▶ Task to carry out: Each record should reappear exactly in your answer, minus any picture.

[Source texts of formatted documents]
================================

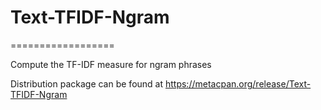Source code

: # Text-TFIDF-Ngram
==================

Compute the TF-IDF measure for ngram phrases

Distribution package can be found at https://metacpan.org/release/Text-TFIDF-Ngram
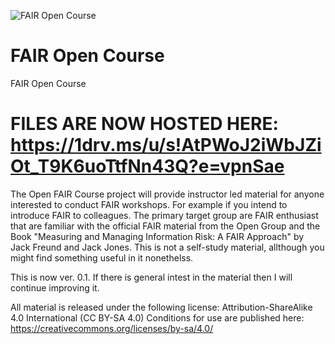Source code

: ![FAIR Open Course ](https://github.com/OSUso/OpenFAIRCourse/blob/master/FAIRGithub.png)
# FAIR Open Course
FAIR Open Course

# FILES ARE NOW HOSTED HERE: https://1drv.ms/u/s!AtPWoJ2iWbJZiOt_T9K6uoTtfNn43Q?e=vpnSae


The Open FAIR Course project will provide instructor led material for anyone interested to conduct FAIR workshops. For example if you intend to introduce FAIR to colleagues.
The primary target group are FAIR enthusiast that are familiar with the official FAIR material from the Open Group and the Book "Measuring and Managing Information Risk: A FAIR Approach" by Jack Freund and Jack Jones. This is not a self-study material, allthough you might find something useful in it nonethelss.

This is now ver. 0.1. If there is general intest in the material then I will continue improving it.

All material is released under the following license: Attribution-ShareAlike 4.0 International (CC BY-SA 4.0)
Conditions for use are published here: https://creativecommons.org/licenses/by-sa/4.0/



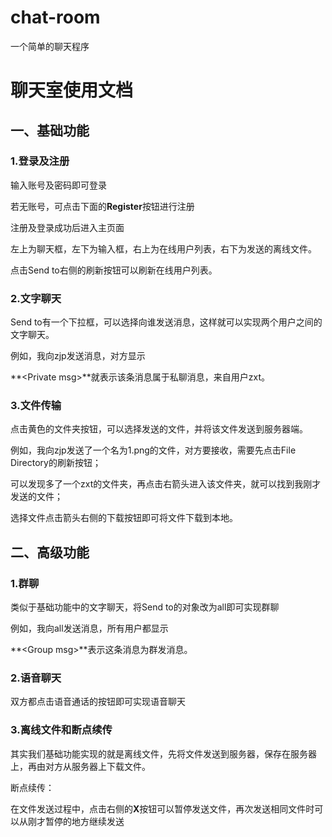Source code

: # chat-room
一个简单的聊天程序
# 聊天室使用文档

## 一、基础功能

### 1.登录及注册

输入账号及密码即可登录

若无账号，可点击下面的**Register**按钮进行注册

注册及登录成功后进入主页面

左上为聊天框，左下为输入框，右上为在线用户列表，右下为发送的离线文件。

点击Send to右侧的刷新按钮可以刷新在线用户列表。

### 2.文字聊天

Send to有一个下拉框，可以选择向谁发送消息，这样就可以实现两个用户之间的文字聊天。

例如，我向zjp发送消息，对方显示

**\<Private msg>**就表示该条消息属于私聊消息，来自用户zxt。

### 3.文件传输

点击黄色的文件夹按钮，可以选择发送的文件，并将该文件发送到服务器端。

例如，我向zjp发送了一个名为1.png的文件，对方要接收，需要先点击File Directory的刷新按钮；

可以发现多了一个zxt的文件夹，再点击右箭头进入该文件夹，就可以找到我刚才发送的文件；

选择文件点击箭头右侧的下载按钮即可将文件下载到本地。

## 二、高级功能

### 1.群聊

类似于基础功能中的文字聊天，将Send to的对象改为all即可实现群聊

例如，我向all发送消息，所有用户都显示

**\<Group msg>**表示这条消息为群发消息。

### 2.语音聊天

双方都点击语音通话的按钮即可实现语音聊天

### 3.离线文件和断点续传

其实我们基础功能实现的就是离线文件，先将文件发送到服务器，保存在服务器上，再由对方从服务器上下载文件。

断点续传：

在文件发送过程中，点击右侧的**X**按钮可以暂停发送文件，再次发送相同文件时可以从刚才暂停的地方继续发送



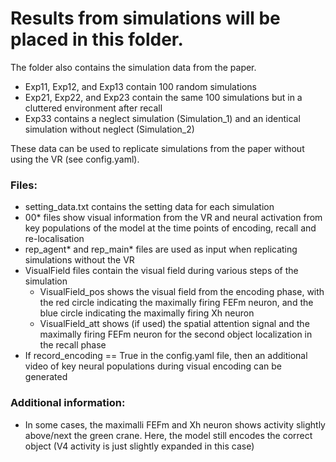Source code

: # Results from simulations will be placed in this folder.
The folder also contains the simulation data from the paper.

- Exp11, Exp12, and Exp13 contain 100 random simulations
- Exp21, Exp22, and Exp23 contain the same 100 simulations but in a cluttered environment after recall
- Exp33 contains a neglect simulation (Simulation_1) and an identical simulation without neglect (Simulation_2)

These data can be used to replicate simulations from the paper without using the VR (see config.yaml).

### Files:

 - setting_data.txt contains the setting data for each simulation
 - 00* files show visual information from the VR and neural activation from key populations of the model at the time points of encoding, recall and re-localisation
 - rep_agent* and rep_main* files are used as input when replicating simulations without the VR
 - VisualField files contain the visual field during various steps of the simulation
    - VisualField_pos shows the visual field from the encoding phase, with the red circle indicating the maximally firing FEFm neuron, and the blue circle indicating the maximally firing Xh neuron
    - VisualField_att shows (if used) the spatial attention signal and the maximally firing FEFm neuron for the second object localization in the recall phase
 - If record_encoding == True in the config.yaml file, then an additional video of key neural populations during visual encoding can be generated

### Additional information:
- In some cases, the maximalli FEFm and Xh neuron shows activity slightly above/next the green crane. Here, the model still encodes the correct object (V4 activity is just slightly expanded in this case)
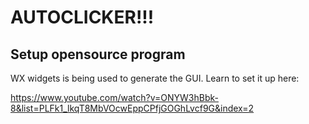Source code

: # AUTOCLICKER!!!

## Setup opensource program

WX widgets is being used to generate the GUI.
Learn to set it up here:

https://www.youtube.com/watch?v=ONYW3hBbk-8&list=PLFk1_lkqT8MbVOcwEppCPfjGOGhLvcf9G&index=2
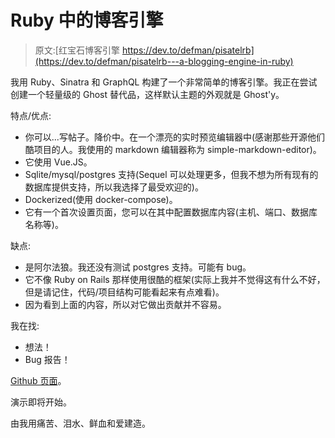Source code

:# Ruby 中的博客引擎

> 原文:[红宝石博客引擎 https://dev.to/defman/pisatelrb](https://dev.to/defman/pisatelrb---a-blogging-engine-in-ruby)

我用 Ruby、Sinatra 和 GraphQL 构建了一个非常简单的博客引擎。我正在尝试创建一个轻量级的 Ghost 替代品，这样默认主题的外观就是 Ghost'y。

特点/优点:

*   你可以...写帖子。降价中。在一个漂亮的实时预览编辑器中(感谢那些开源他们酷项目的人。我使用的 markdown 编辑器称为 simple-markdown-editor)。
*   它使用 Vue.JS。
*   Sqlite/mysql/postgres 支持(Sequel 可以处理更多，但我不想为所有现有的数据库提供支持，所以我选择了最受欢迎的)。
*   Dockerized(使用 docker-compose)。
*   它有一个首次设置页面，您可以在其中配置数据库内容(主机、端口、数据库名称等)。

缺点:

*   是阿尔法狼。我还没有测试 postgres 支持。可能有 bug。
*   它不像 Ruby on Rails 那样使用很酷的框架(实际上我并不觉得这有什么不好，但是请记住，代码/项目结构可能看起来有点难看)。
*   因为看到上面的内容，所以对它做出贡献并不容易。

我在找:

*   想法！
*   Bug 报告！

[Github 页面](https://github.com/Defman21/pisatel.rb)。

演示即将开始。

由我用痛苦、泪水、鲜血和爱建造。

================================

▶ Result:
Source code

: # Text-TFIDF-Ngram
==================

Compute the TF-IDF measure for ngram phrases

Distribution package can be found at https://metacpan.org/release/Text-TFIDF-Ngram
Source code

: ![FAIR Open Course ](https://github.com/OSUso/OpenFAIRCourse/blob/master/FAIRGithub.png)
# FAIR Open Course
FAIR Open Course

# FILES ARE NOW HOSTED HERE: https://1drv.ms/u/s!AtPWoJ2iWbJZiOt_T9K6uoTtfNn43Q?e=vpnSae


The Open FAIR Course project will provide instructor led material for anyone interested to conduct FAIR workshops. For example if you intend to introduce FAIR to colleagues.
The primary target group are FAIR enthusiast that are familiar with the official FAIR material from the Open Group and the Book "Measuring and Managing Information Risk: A FAIR Approach" by Jack Freund and Jack Jones. This is not a self-study material, allthough you might find something useful in it nonethelss.

This is now ver. 0.1. If there is general intest in the material then I will continue improving it.

All material is released under the following license: Attribution-ShareAlike 4.0 International (CC BY-SA 4.0)
Conditions for use are published here: https://creativecommons.org/licenses/by-sa/4.0/



Source code

: # chat-room
一个简单的聊天程序
# 聊天室使用文档

## 一、基础功能

### 1.登录及注册

输入账号及密码即可登录

若无账号，可点击下面的**Register**按钮进行注册

注册及登录成功后进入主页面

左上为聊天框，左下为输入框，右上为在线用户列表，右下为发送的离线文件。

点击Send to右侧的刷新按钮可以刷新在线用户列表。

### 2.文字聊天

Send to有一个下拉框，可以选择向谁发送消息，这样就可以实现两个用户之间的文字聊天。

例如，我向zjp发送消息，对方显示

**\<Private msg>**就表示该条消息属于私聊消息，来自用户zxt。

### 3.文件传输

点击黄色的文件夹按钮，可以选择发送的文件，并将该文件发送到服务器端。

例如，我向zjp发送了一个名为1.png的文件，对方要接收，需要先点击File Directory的刷新按钮；

可以发现多了一个zxt的文件夹，再点击右箭头进入该文件夹，就可以找到我刚才发送的文件；

选择文件点击箭头右侧的下载按钮即可将文件下载到本地。

## 二、高级功能

### 1.群聊

类似于基础功能中的文字聊天，将Send to的对象改为all即可实现群聊

例如，我向all发送消息，所有用户都显示

**\<Group msg>**表示这条消息为群发消息。

### 2.语音聊天

双方都点击语音通话的按钮即可实现语音聊天

### 3.离线文件和断点续传

其实我们基础功能实现的就是离线文件，先将文件发送到服务器，保存在服务器上，再由对方从服务器上下载文件。

断点续传：

在文件发送过程中，点击右侧的**X**按钮可以暂停发送文件，再次发送相同文件时可以从刚才暂停的地方继续发送



Source code

: # Results from simulations will be placed in this folder.
The folder also contains the simulation data from the paper.

- Exp11, Exp12, and Exp13 contain 100 random simulations
- Exp21, Exp22, and Exp23 contain the same 100 simulations but in a cluttered environment after recall
- Exp33 contains a neglect simulation (Simulation_1) and an identical simulation without neglect (Simulation_2)

These data can be used to replicate simulations from the paper without using the VR (see config.yaml).

### Files:

 - setting_data.txt contains the setting data for each simulation
 - 00* files show visual information from the VR and neural activation from key populations of the model at the time points of encoding, recall and re-localisation
 - rep_agent* and rep_main* files are used as input when replicating simulations without the VR
 - VisualField files contain the visual field during various steps of the simulation
    - VisualField_pos shows the visual field from the encoding phase, with the red circle indicating the maximally firing FEFm neuron, and the blue circle indicating the maximally firing Xh neuron
    - VisualField_att shows (if used) the spatial attention signal and the maximally firing FEFm neuron for the second object localization in the recall phase
 - If record_encoding == True in the config.yaml file, then an additional video of key neural populations during visual encoding can be generated

### Additional information:
- In some cases, the maximalli FEFm and Xh neuron shows activity slightly above/next the green crane. Here, the model still encodes the correct object (V4 activity is just slightly expanded in this case)
Source code

: # AUTOCLICKER!!!

## Setup opensource program

WX widgets is being used to generate the GUI.
Learn to set it up here:

https://www.youtube.com/watch?v=ONYW3hBbk-8&list=PLFk1_lkqT8MbVOcwEppCPfjGOGhLvcf9G&index=2
Source code

:# Ruby 中的博客引擎

> 原文:[红宝石博客引擎 https://dev.to/defman/pisatelrb](https://dev.to/defman/pisatelrb---a-blogging-engine-in-ruby)

我用 Ruby、Sinatra 和 GraphQL 构建了一个非常简单的博客引擎。我正在尝试创建一个轻量级的 Ghost 替代品，这样默认主题的外观就是 Ghost'y。

特点/优点:

*   你可以...写帖子。降价中。在一个漂亮的实时预览编辑器中(感谢那些开源他们酷项目的人。我使用的 markdown 编辑器称为 simple-markdown-editor)。
*   它使用 Vue.JS。
*   Sqlite/mysql/postgres 支持(Sequel 可以处理更多，但我不想为所有现有的数据库提供支持，所以我选择了最受欢迎的)。
*   Dockerized(使用 docker-compose)。
*   它有一个首次设置页面，您可以在其中配置数据库内容(主机、端口、数据库名称等)。

缺点:

*   是阿尔法狼。我还没有测试 postgres 支持。可能有 bug。
*   它不像 Ruby on Rails 那样使用很酷的框架(实际上我并不觉得这有什么不好，但是请记住，代码/项目结构可能看起来有点难看)。
*   因为看到上面的内容，所以对它做出贡献并不容易。

我在找:

*   想法！
*   Bug 报告！

[Github 页面](https://github.com/Defman21/pisatel.rb)。

演示即将开始。

由我用痛苦、泪水、鲜血和爱建造。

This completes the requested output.